Probability of extinction

Last part but not least : we will study the probability of extinction of our bacteria population.

Intuitively, this probability will depend on $\lambda$ and $\mu$ : if $\lambda\ll\mu$, then it is reasonable to suppose that since death predominate the population will eventually \leqdie out, and since we have not consider imigration phenomen, this implies extinction. On the contrary, if $\lambda\gg\mu$ then birth predominate, and either an initial downward surge causes the population to become extinct or else $N(t)$ avoids becoming zero and the population grows indefinitely.

The probability that extinction has occured at or before $t$ is the coefficient before $z^0$ in $(\star)$, i.e, \[ \left(\frac{\mu-\mu e^{-(\lambda-\mu)t}}{\lambda-\mu e^{-(\lambda-\mu)t}}\right)^{N_0} \] where $N_0$ still refer to $N(0)$.

In particular, this value for $N_0=1$ is the probability that a single bacterium ans all his clone are extinct at or before time $t$.

To obtain the probability of \emph{ultimate extinction}, $p_0(\infty)$, we have to let $t$ tend ti infinity and

If $\lambda>\mu$, \[ p_0(\infty)~\sim~\left(\frac{-\mu e^{\mu t}}{-\mu e^{\mu t}}\right)^{N_0}~=~1~\longrightarrow 1 \] Ultimate extinction is therefore certain.

On the contrary, if $\lambda<\mu$, then the exponential terms vanish, so \[ p_0(\infty)~\sim~\left(\frac{\mu}{\lambda}\right)^{N_0}\longrightarrow\left(\frac{\mu}{\lambda}\right)^{N_0} \] In particular, even though $\lambda$ is greater than $\mu$, extinction can still occure. It must append when $N_0$ is small os when $\displaystyle \frac{\mu}{\lambda}$ is near one.

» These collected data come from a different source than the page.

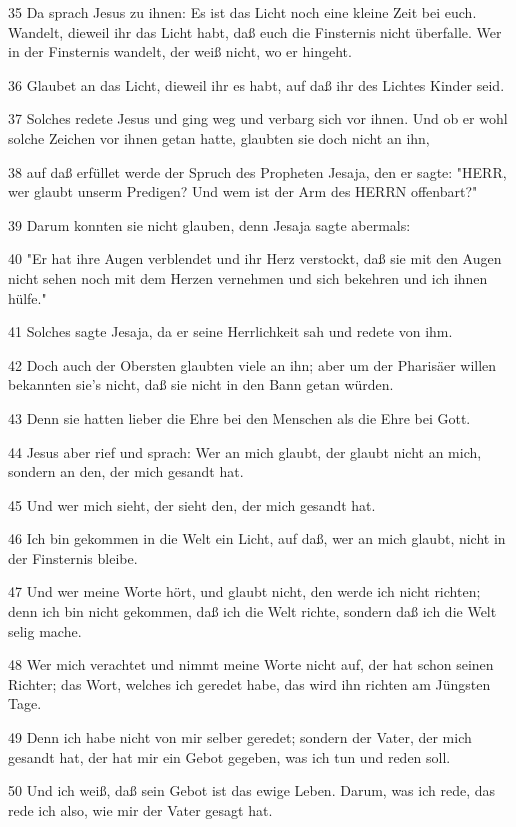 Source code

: \par 35 Da sprach Jesus zu ihnen: Es ist das Licht noch eine kleine Zeit bei euch. Wandelt, dieweil ihr das Licht habt, daß euch die Finsternis nicht überfalle. Wer in der Finsternis wandelt, der weiß nicht, wo er hingeht.
\par 36 Glaubet an das Licht, dieweil ihr es habt, auf daß ihr des Lichtes Kinder seid.
\par 37 Solches redete Jesus und ging weg und verbarg sich vor ihnen. Und ob er wohl solche Zeichen vor ihnen getan hatte, glaubten sie doch nicht an ihn,
\par 38 auf daß erfüllet werde der Spruch des Propheten Jesaja, den er sagte: "HERR, wer glaubt unserm Predigen? Und wem ist der Arm des HERRN offenbart?"
\par 39 Darum konnten sie nicht glauben, denn Jesaja sagte abermals:
\par 40 "Er hat ihre Augen verblendet und ihr Herz verstockt, daß sie mit den Augen nicht sehen noch mit dem Herzen vernehmen und sich bekehren und ich ihnen hülfe."
\par 41 Solches sagte Jesaja, da er seine Herrlichkeit sah und redete von ihm.
\par 42 Doch auch der Obersten glaubten viele an ihn; aber um der Pharisäer willen bekannten sie's nicht, daß sie nicht in den Bann getan würden.
\par 43 Denn sie hatten lieber die Ehre bei den Menschen als die Ehre bei Gott.
\par 44 Jesus aber rief und sprach: Wer an mich glaubt, der glaubt nicht an mich, sondern an den, der mich gesandt hat.
\par 45 Und wer mich sieht, der sieht den, der mich gesandt hat.
\par 46 Ich bin gekommen in die Welt ein Licht, auf daß, wer an mich glaubt, nicht in der Finsternis bleibe.
\par 47 Und wer meine Worte hört, und glaubt nicht, den werde ich nicht richten; denn ich bin nicht gekommen, daß ich die Welt richte, sondern daß ich die Welt selig mache.
\par 48 Wer mich verachtet und nimmt meine Worte nicht auf, der hat schon seinen Richter; das Wort, welches ich geredet habe, das wird ihn richten am Jüngsten Tage.
\par 49 Denn ich habe nicht von mir selber geredet; sondern der Vater, der mich gesandt hat, der hat mir ein Gebot gegeben, was ich tun und reden soll.
\par 50 Und ich weiß, daß sein Gebot ist das ewige Leben. Darum, was ich rede, das rede ich also, wie mir der Vater gesagt hat.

Thus, if we wish to choose $N_0$ to ensure that $p_0(\infty)\leqslant 10^{-3}$, then we require \[ \left(\frac{\lambda}{\mu}\right)^{N_0}\geqslant 10^3 \] i.e \[ log_{10}\left(\left(\frac{\lambda}{\mu}\right)^{N_0}\right)~=~N_0 log_{10}\left(\frac{\lambda}{\mu}\right)\geqslant 3 \] and finnaly, \[ N_0\geqslant\frac{3}{\left(\frac{\lambda}{\mu}\right)^{N_0}} \]

For example, if $\mu=1$ and \[ \lambda=1.01,\quad 2,\quad 10,\quad 100,\quad 1000, \] $No$ must be choosen such as \[ N_0\geqslant 695,\quad 73,\quad 10,\quad 3,\quad 2,\quad 1. \]

References

[Bai] Norman T.J Bailey, The Elements of Stochastic Processes with Applications to the Natural Sciences, New York, Wiley (1964).

[Bur] Nicolas Burq & Patrick Gérard, Contrôle optimal des équations aux dérivées partielles, Ecole polytechnique (2002)

[Mil] D.R. Cox & H.D. Miller, The Theory of Stochastic Processes, London : Methuen (1965)

[Ren] Eric Renshaw, Modelling Biological Populations in Space and Times, Cambridge university press (1991).